## GOAL OF THE EXERCISE
The output should be limited to the line holding "rely on the tag names for this." and the lines after it through the end of the entries, each restated exactly.

## SOURCE INFORMATION
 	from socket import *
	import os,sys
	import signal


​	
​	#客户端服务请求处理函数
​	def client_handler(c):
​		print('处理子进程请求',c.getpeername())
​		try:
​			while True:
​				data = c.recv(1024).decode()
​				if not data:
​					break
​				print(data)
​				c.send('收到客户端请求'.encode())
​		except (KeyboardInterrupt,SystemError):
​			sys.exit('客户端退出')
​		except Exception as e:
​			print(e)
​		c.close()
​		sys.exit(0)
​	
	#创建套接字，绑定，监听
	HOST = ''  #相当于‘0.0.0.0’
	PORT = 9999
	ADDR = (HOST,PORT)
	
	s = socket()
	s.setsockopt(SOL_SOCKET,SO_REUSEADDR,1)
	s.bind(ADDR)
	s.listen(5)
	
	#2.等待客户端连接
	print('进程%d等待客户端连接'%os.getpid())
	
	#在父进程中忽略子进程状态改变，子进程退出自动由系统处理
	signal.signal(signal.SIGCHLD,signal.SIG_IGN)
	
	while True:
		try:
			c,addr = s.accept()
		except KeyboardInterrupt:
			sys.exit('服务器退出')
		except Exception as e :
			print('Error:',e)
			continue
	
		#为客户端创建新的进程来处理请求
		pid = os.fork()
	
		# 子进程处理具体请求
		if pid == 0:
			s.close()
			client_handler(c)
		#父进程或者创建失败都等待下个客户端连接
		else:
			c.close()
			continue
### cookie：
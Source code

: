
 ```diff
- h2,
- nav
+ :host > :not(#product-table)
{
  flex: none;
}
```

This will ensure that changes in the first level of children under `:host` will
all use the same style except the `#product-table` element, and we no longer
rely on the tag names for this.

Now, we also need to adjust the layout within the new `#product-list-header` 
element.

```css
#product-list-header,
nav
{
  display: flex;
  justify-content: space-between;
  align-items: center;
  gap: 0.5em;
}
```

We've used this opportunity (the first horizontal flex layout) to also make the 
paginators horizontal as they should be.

## REPLY
rely on the tag names for this.

Now, we also need to adjust the layout within the new `#product-list-header` 
element.

```css
#product-list-header,
nav
{
  display: flex;
  justify-content: space-between;
  align-items: center;
  gap: 0.5em;
}
```

We've used this opportunity (the first horizontal flex layout) to also make the 
paginators horizontal as they should be.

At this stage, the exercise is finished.